_Description of the task_: Scan the entries below. Return every line that includes "temp".

[Source texts of formatted documents]
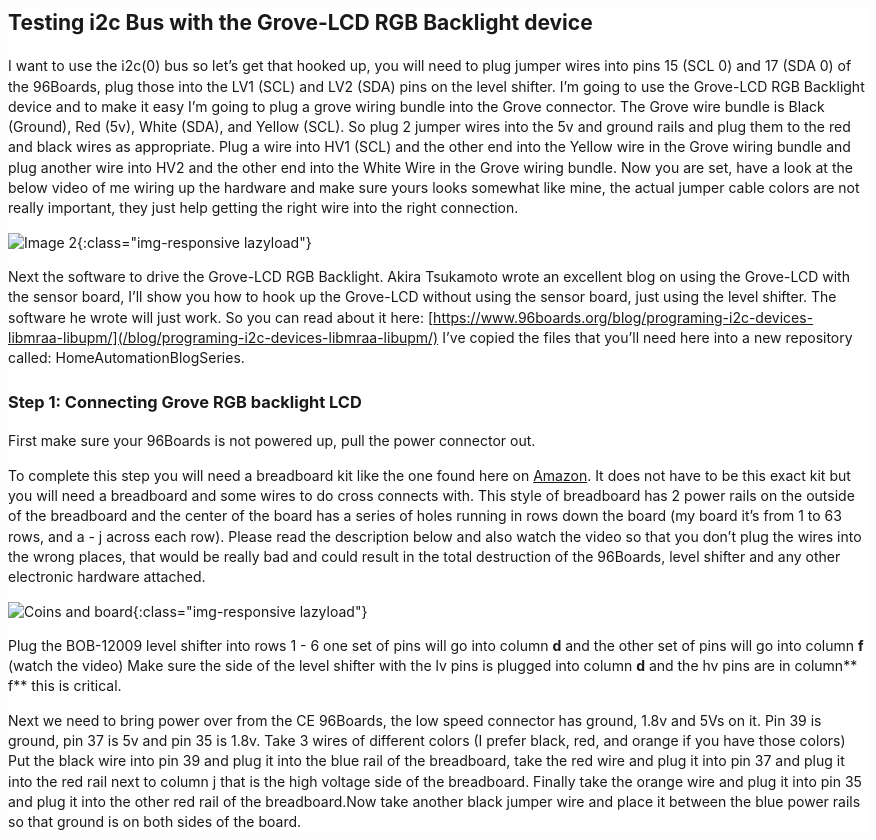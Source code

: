 
## Testing i2c Bus with the Grove-LCD RGB Backlight device


I want to use the i2c(0) bus so let’s get that hooked up, you will need to plug jumper wires into pins 15 (SCL 0) and 17 (SDA 0) of the 96Boards, plug those into the LV1 (SCL) and LV2 (SDA) pins on the level shifter. I’m going to use the Grove-LCD RGB Backlight device and to make it easy I’m going to plug a grove wiring bundle into the Grove connector. The Grove wire bundle is Black (Ground), Red (5v), White (SDA), and Yellow (SCL). So plug 2 jumper wires into the 5v and ground rails and plug them to the red and black wires as appropriate. Plug a wire into HV1 (SCL) and the other end into the Yellow wire in the Grove wiring bundle and plug another wire into HV2 and the other end into the White Wire in the Grove wiring bundle. Now you are set, have a look at the below video of me wiring up the hardware and make sure yours looks somewhat like mine, the actual jumper cable colors are not really important, they just help getting the right wire into the right connection.

![Image 2](/assets/images/blog/96boards-ce-temp-img-2.png){:class="img-responsive lazyload"}

Next the software to drive the Grove-LCD RGB Backlight. Akira Tsukamoto wrote an excellent blog on using the Grove-LCD with the sensor board, I’ll show you how to hook up the Grove-LCD without using the sensor board, just using the level shifter. The software he wrote will just work. So you can read about it here: [https://www.96boards.org/blog/programing-i2c-devices-libmraa-libupm/](/blog/programing-i2c-devices-libmraa-libupm/) I’ve copied the files that you’ll need here into a new repository called: HomeAutomationBlogSeries.


### **Step 1: Connecting Grove RGB backlight LCD**


First make sure your 96Boards is not powered up, pull the power connector out.

To complete this step you will need a breadboard kit like the one found here on [Amazon](https://smile.amazon.com/Arduino-Starter-Kuman-Solderless-Breadboard/dp/B016D5LB8U/ref=sr_1_11?ie=UTF8&qid=1486599042&sr=8-11&keywords=breadboard+kit). It does not have to be this exact kit but you will need a breadboard and some wires to do cross connects with. This style of breadboard has 2 power rails on the outside of the breadboard and the center of the board has a series of holes running in rows down the board (my board it’s from 1 to 63 rows, and a - j across each row). Please read the description below and also watch the video so that you don’t plug the wires into the wrong places, that would be really bad and could result in the total destruction of the 96Boards, level shifter and any other electronic hardware attached.

![Coins and board](/assets/images/blog/96boards-ce-temp-img-1.jpg){:class="img-responsive lazyload"}

Plug the BOB-12009 level shifter into rows 1 - 6 one set of pins will go into column **d** and the other set of pins will go into column **f** (watch the video) Make sure the side of the level shifter with the lv pins is plugged into column **d** and the hv pins are in column** f** this is critical.

Next we need to bring power over from the CE 96Boards, the low speed connector has ground, 1.8v and 5Vs on it. Pin 39 is ground, pin 37 is 5v and pin 35 is 1.8v. Take 3 wires of different colors (I prefer black, red, and orange if you have those colors) Put the black wire into pin 39 and plug it into the blue rail of the breadboard, take the red wire and plug it into pin 37 and plug it into the red rail next to column j that is the high voltage side of the breadboard. Finally take the orange wire and plug it into pin 35 and plug it into the other red rail of the breadboard.Now take another black jumper wire and place it between the blue power rails so that ground is on both sides of the board.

_Task answer_:
![Image 2](/assets/images/blog/96boards-ce-temp-img-2.png){:class="img-responsive lazyload"}
![Coins and board](/assets/images/blog/96boards-ce-temp-img-1.jpg){:class="img-responsive lazyload"}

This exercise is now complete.